Lee, founder and head of research at Fundstrat Global Advisors, outlined in a recent note to clients that indeed he remains optimistic on economic growth, though he cautions that the market is sending three clear-cut signals that equities are slated to slide in the near-term.
"I think my biggest concern is that the stock market is betting on an acceleration in growth this year, even at a time when corporations might take a break until they figure out what tax reform looks like, and it's coming at a time when margin debt is so high," Lee said in an interview Monday on CNBC's "Trading Nation."
First, Lee is concerned that the long-term yield curve has narrowed substantially. A flattening yield curve is a widely viewed marker of slowing economic growth, as this suggests the expected return of long-term spending then has smaller expected return on investment. The spread between the 30-year Treasury yields and the 10-year Treasury yields, as Lee observed, has flattened since just after the U.S. election in November "and historically signals market weakness ahead."
"In the past, the bond market has been much better at ferreting out problems and smelling slowdowns; that's the message from the yield curve. So I think the bond market is really taking the position that growth is going to disappoint, and the gap between the hard data and the soft data is still pretty big," Lee said Monday.
Secondly, Lee is watching what he refers to as an "abrupt reversal" in market leadership in the last five months. Lee points to reversals in sectors like financials and energy, now both negative on the year after rallying in the weeks following the election. And leadership in different measurements like long momentum, the S&P 500 Buyback Index and the Dow Jones Contrarian Index have also reversed in the same timeframe.

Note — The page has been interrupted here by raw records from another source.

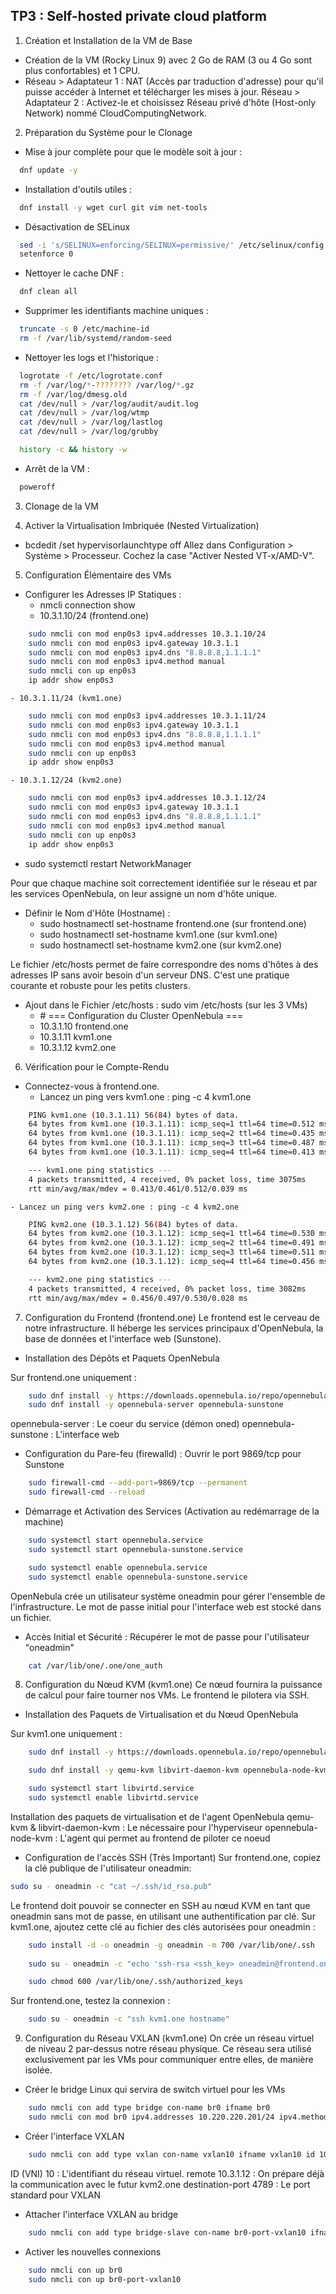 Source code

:## TP3 : Self-hosted private cloud platform

1. Création et Installation de la VM de Base
 - Création de la VM (Rocky Linux 9) avec 2 Go de RAM (3 ou 4 Go sont plus confortables) et 1 CPU.
 - Réseau > Adaptateur 1 : NAT (Accès par traduction d'adresse) pour qu'il puisse accéder à Internet et télécharger les mises à jour. Réseau > Adaptateur 2 : Activez-le et choisissez Réseau privé d'hôte (Host-only Network) nommé CloudComputingNetwork.

2. Préparation du Système pour le Clonage
 - Mise à jour complète pour que le modèle soit à jour : 
```bash 
  dnf update -y 
```

 - Installation d'outils utiles : 
```bash
  dnf install -y wget curl git vim net-tools 
```

 - Désactivation de SELinux
```bash
  sed -i 's/SELINUX=enforcing/SELINUX=permissive/' /etc/selinux/config
  setenforce 0
```

 - Nettoyer le cache DNF : 
```bash 
  dnf clean all 
```

 - Supprimer les identifiants machine uniques : 
```bash 
  truncate -s 0 /etc/machine-id
  rm -f /var/lib/systemd/random-seed
```

 - Nettoyer les logs et l'historique : 
```bash 
  logrotate -f /etc/logrotate.conf
  rm -f /var/log/*-???????? /var/log/*.gz
  rm -f /var/log/dmesg.old
  cat /dev/null > /var/log/audit/audit.log
  cat /dev/null > /var/log/wtmp
  cat /dev/null > /var/log/lastlog
  cat /dev/null > /var/log/grubby

  history -c && history -w
```

 - Arrêt de la VM : 
```bash 
  poweroff
```

3. Clonage de la VM

4. Activer la Virtualisation Imbriquée (Nested Virtualization)
 - bcdedit /set hypervisorlaunchtype off
Allez dans Configuration > Système > Processeur.
Cochez la case "Activer Nested VT-x/AMD-V".

5. Configuration Élémentaire des VMs
 - Configurer les Adresses IP Statiques : 
    - nmcli connection show 
    - 10.3.1.10/24 (frontend.one)
```bash
    sudo nmcli con mod enp0s3 ipv4.addresses 10.3.1.10/24
    sudo nmcli con mod enp0s3 ipv4.gateway 10.3.1.1
    sudo nmcli con mod enp0s3 ipv4.dns "8.8.8.8,1.1.1.1"
    sudo nmcli con mod enp0s3 ipv4.method manual
    sudo nmcli con up enp0s3
    ip addr show enp0s3
```
    - 10.3.1.11/24 (kvm1.one)
```bash
    sudo nmcli con mod enp0s3 ipv4.addresses 10.3.1.11/24
    sudo nmcli con mod enp0s3 ipv4.gateway 10.3.1.1
    sudo nmcli con mod enp0s3 ipv4.dns "8.8.8.8,1.1.1.1"
    sudo nmcli con mod enp0s3 ipv4.method manual
    sudo nmcli con up enp0s3
    ip addr show enp0s3
``` 
    - 10.3.1.12/24 (kvm2.one)
```bash
    sudo nmcli con mod enp0s3 ipv4.addresses 10.3.1.12/24
    sudo nmcli con mod enp0s3 ipv4.gateway 10.3.1.1
    sudo nmcli con mod enp0s3 ipv4.dns "8.8.8.8,1.1.1.1"
    sudo nmcli con mod enp0s3 ipv4.method manual
    sudo nmcli con up enp0s3
    ip addr show enp0s3
```
 - sudo systemctl restart NetworkManager

Pour que chaque machine soit correctement identifiée sur le réseau et par les services OpenNebula, on leur assigne un nom d'hôte unique.
 - Définir le Nom d'Hôte (Hostname) :
    - sudo hostnamectl set-hostname frontend.one (sur frontend.one)
    - sudo hostnamectl set-hostname kvm1.one (sur kvm1.one)
    - sudo hostnamectl set-hostname kvm2.one (sur kvm2.one)

Le fichier /etc/hosts permet de faire correspondre des noms d'hôtes à des adresses IP sans avoir besoin d'un serveur DNS. C'est une pratique courante et robuste pour les petits clusters.
 - Ajout dans le Fichier /etc/hosts : sudo vim /etc/hosts (sur les 3 VMs)
    - \# === Configuration du Cluster OpenNebula ===
    - 10.3.1.10   frontend.one
    - 10.3.1.11   kvm1.one
    - 10.3.1.12   kvm2.one

6. Vérification pour le Compte-Rendu
 - Connectez-vous à frontend.one. 
    - Lancez un ping vers kvm1.one : ping -c 4 kvm1.one
```bash
    PING kvm1.one (10.3.1.11) 56(84) bytes of data.
    64 bytes from kvm1.one (10.3.1.11): icmp_seq=1 ttl=64 time=0.512 ms
    64 bytes from kvm1.one (10.3.1.11): icmp_seq=2 ttl=64 time=0.435 ms
    64 bytes from kvm1.one (10.3.1.11): icmp_seq=3 ttl=64 time=0.487 ms
    64 bytes from kvm1.one (10.3.1.11): icmp_seq=4 ttl=64 time=0.413 ms

    --- kvm1.one ping statistics ---
    4 packets transmitted, 4 received, 0% packet loss, time 3075ms
    rtt min/avg/max/mdev = 0.413/0.461/0.512/0.039 ms
```
    - Lancez un ping vers kvm2.one : ping -c 4 kvm2.one
```bash
    PING kvm2.one (10.3.1.12) 56(84) bytes of data.
    64 bytes from kvm2.one (10.3.1.12): icmp_seq=1 ttl=64 time=0.530 ms
    64 bytes from kvm2.one (10.3.1.12): icmp_seq=2 ttl=64 time=0.491 ms
    64 bytes from kvm2.one (10.3.1.12): icmp_seq=3 ttl=64 time=0.511 ms
    64 bytes from kvm2.one (10.3.1.12): icmp_seq=4 ttl=64 time=0.456 ms

    --- kvm2.one ping statistics ---
    4 packets transmitted, 4 received, 0% packet loss, time 3082ms
    rtt min/avg/max/mdev = 0.456/0.497/0.530/0.028 ms
```

7. Configuration du Frontend (frontend.one)
Le frontend est le cerveau de notre infrastructure. Il héberge les services principaux d'OpenNebula, la base de données et l'interface web (Sunstone).
 - Installation des Dépôts et Paquets OpenNebula

Sur frontend.one uniquement :
```bash
    sudo dnf install -y https://downloads.opennebula.io/repo/opennebula-6.8.0-1.el9.x86_64.rpm
    sudo dnf install -y opennebula-server opennebula-sunstone
```
opennebula-server : Le coeur du service (démon oned)
opennebula-sunstone : L'interface web

 - Configuration du Pare-feu (firewalld) : Ouvrir le port 9869/tcp pour Sunstone
```bash
    sudo firewall-cmd --add-port=9869/tcp --permanent
    sudo firewall-cmd --reload
```

 - Démarrage et Activation des Services (Activation au redémarrage de la machine)
```bash
    sudo systemctl start opennebula.service
    sudo systemctl start opennebula-sunstone.service

    sudo systemctl enable opennebula.service
    sudo systemctl enable opennebula-sunstone.service
```

OpenNebula crée un utilisateur système oneadmin pour gérer l'ensemble de l'infrastructure. Le mot de passe initial pour l'interface web est stocké dans un fichier.
 - Accès Initial et Sécurité : Récupérer le mot de passe pour l'utilisateur "oneadmin"
```bash
    cat /var/lib/one/.one/one_auth
```

8. Configuration du Nœud KVM (kvm1.one)
Ce nœud fournira la puissance de calcul pour faire tourner nos VMs. Le frontend le pilotera via SSH.
 - Installation des Paquets de Virtualisation et du Nœud OpenNebula

Sur kvm1.one uniquement :
```bash
    sudo dnf install -y https://downloads.opennebula.io/repo/opennebula-6.8.0-1.el9.x86_64.rpm

    sudo dnf install -y qemu-kvm libvirt-daemon-kvm opennebula-node-kvm

    sudo systemctl start libvirtd.service
    sudo systemctl enable libvirtd.service
```
Installation des paquets de virtualisation et de l'agent OpenNebula
qemu-kvm & libvirt-daemon-kvm : Le nécessaire pour l'hyperviseur
opennebula-node-kvm : L'agent qui permet au frontend de piloter ce noeud

 - Configuration de l'accès SSH (Très Important)
Sur frontend.one, copiez la clé publique de l'utilisateur oneadmin:
```bash
sudo su - oneadmin -c "cat ~/.ssh/id_rsa.pub"
```

Le frontend doit pouvoir se connecter en SSH au nœud KVM en tant que oneadmin sans mot de passe, en utilisant une authentification par clé.
Sur kvm1.one, ajoutez cette clé au fichier des clés autorisées pour oneadmin :
```bash
    sudo install -d -o oneadmin -g oneadmin -m 700 /var/lib/one/.ssh
    
    sudo su - oneadmin -c "echo 'ssh-rsa <ssh_key> oneadmin@frontend.one' >> ~/.ssh/authorized_keys"

    sudo chmod 600 /var/lib/one/.ssh/authorized_keys
```

Sur frontend.one, testez la connexion :
```bash
    sudo su - oneadmin -c "ssh kvm1.one hostname"
```

9. Configuration du Réseau VXLAN (kvm1.one)
On crée un réseau virtuel de niveau 2 par-dessus notre réseau physique. Ce réseau sera utilisé exclusivement par les VMs pour communiquer entre elles, de manière isolée.
 - Créer le bridge Linux qui servira de switch virtuel pour les VMs
```bash
    sudo nmcli con add type bridge con-name br0 ifname br0
    sudo nmcli con mod br0 ipv4.addresses 10.220.220.201/24 ipv4.method manual
```

 - Créer l'interface VXLAN
```bash
    sudo nmcli con add type vxlan con-name vxlan10 ifname vxlan10 id 10 remote 10.3.1.12 local 10.3.1.11 dev enp0s3 dstport 4789
```
ID (VNI) 10 : L'identifiant du réseau virtuel.
remote 10.3.1.12 : On prépare déjà la communication avec le futur kvm2.one
destination-port 4789 : Le port standard pour VXLAN

 - Attacher l'interface VXLAN au bridge
```bash
    sudo nmcli con add type bridge-slave con-name br0-port-vxlan10 ifname vxlan10 master br0
```

 - Activer les nouvelles connexions
```bash
    sudo nmcli con up br0
    sudo nmcli con up br0-port-vxlan10
```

Next, he outlined the high-yield option-adjusted spread widening. Specifically, Lee notes that since 1998, the market has seen 30 instances in which high-yield spreads widened 60 basis points, as it did in late March, and the market saw a decline in 93 percent of instances (falling by a median 4 percent). The thinking is that high-yield indicates a tightening of financial conditions.
How are investors to position their portfolios with these indicators afoot? Lee recommends investors stick with "FANG" stocks — Facebook, Amazon, Netflix, and Google parent Alphabet — as the names are "least exposed to wage inflation."
Notwithstanding these concerns, the S&P rose more than 1 percent on Tuesday following an outcome seen as positive from the French presidential election.